-------- Recorded data

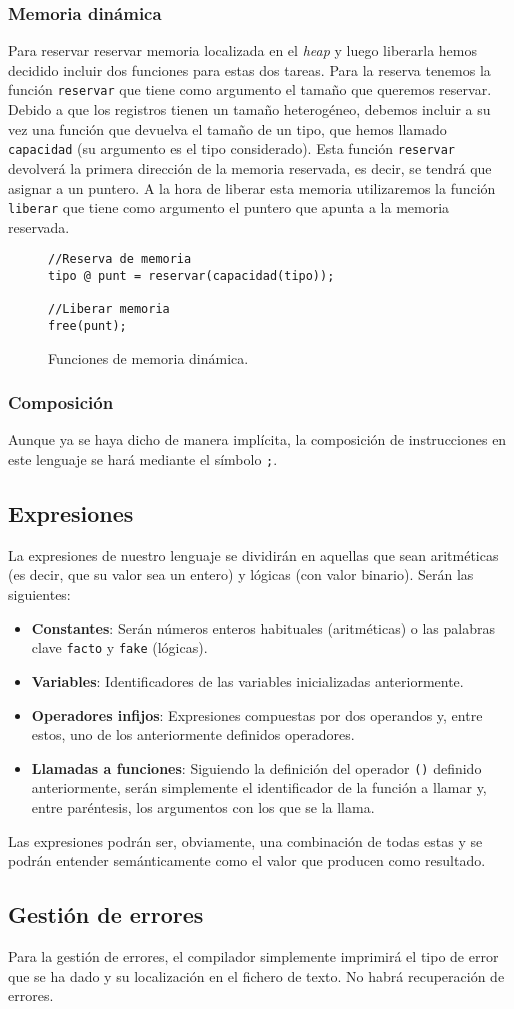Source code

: \subsubsection{Memoria dinámica}
Para reservar reservar memoria localizada en el \textit{heap} y luego liberarla
hemos decidido incluir dos funciones para estas dos tareas. Para la reserva
tenemos la función \lstinline{reservar} que tiene como argumento el tamaño que
queremos reservar. Debido a que los registros tienen un tamaño heterogéneo,
debemos incluir a su vez una función que devuelva el tamaño de un tipo, que
hemos llamado \lstinline{capacidad} (su argumento es el tipo considerado). Esta
función \lstinline{reservar} devolverá la primera dirección de la memoria
reservada, es decir, se tendrá que asignar a un puntero. A la hora de liberar
esta memoria utilizaremos la función \lstinline{liberar} que tiene como
argumento el puntero que apunta a la memoria reservada.
\begin{figure}[htbp]
    \centering
    \begin{lstlisting}
//Reserva de memoria
tipo @ punt = reservar(capacidad(tipo));

//Liberar memoria
free(punt);
    \end{lstlisting}
    \caption{Funciones de memoria dinámica.}
\end{figure}

\subsubsection{Composición}
Aunque ya se haya dicho de manera implícita, la composición de instrucciones en
este lenguaje se hará mediante el símbolo \lstinline{;}.

\subsection{Expresiones}
La expresiones de nuestro lenguaje se dividirán en aquellas que sean aritméticas
(es decir, que su valor sea un entero) y lógicas (con valor binario). Serán las
siguientes:
\begin{itemize}
    \item \textbf{Constantes}: Serán números enteros habituales (aritméticas) o
        las palabras clave \lstinline{facto} y \lstinline{fake} (lógicas).
    \item \textbf{Variables}: Identificadores de las variables inicializadas
        anteriormente.
    \item \textbf{Operadores infijos}: Expresiones compuestas por dos operandos
        y, entre estos, uno de los anteriormente definidos operadores.
    \item \textbf{Llamadas a funciones}: Siguiendo la definición del operador
        \lstinline{()} definido anteriormente, serán simplemente el
        identificador de la función a llamar y, entre paréntesis, los argumentos
        con los que se la llama.
\end{itemize}
Las expresiones podrán ser, obviamente, una combinación de todas estas y se
podrán entender semánticamente como el valor que producen como resultado.

\subsection{Gestión de errores}
Para la gestión de errores, el compilador simplemente imprimirá el tipo de error
que se ha dado y su localización en el fichero de texto. No habrá recuperación
de errores.
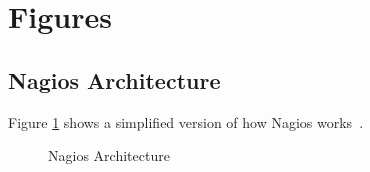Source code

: \documentclass[9pt,twocolumn,twoside]{styles/osajnl}
\begin{document}


 

\section{Figures}

\subsection{Nagios Architecture}
Figure \ref{fig:Nagios-architecture} shows a simplified version of how Nagios works~\cite{nagios-book}.

\begin{figure}[htbp]
\centering
{}
\caption{Nagios Architecture}
\label{fig:Nagios-architecture}
\end{figure}

\appendix
\end{document}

----------------

_What is needed_
For the word "podrán", show every line of the entries that holds it.

_Exercise answer_
Las expresiones podrán ser, obviamente, una combinación de todas estas y se
podrán entender semánticamente como el valor que producen como resultado.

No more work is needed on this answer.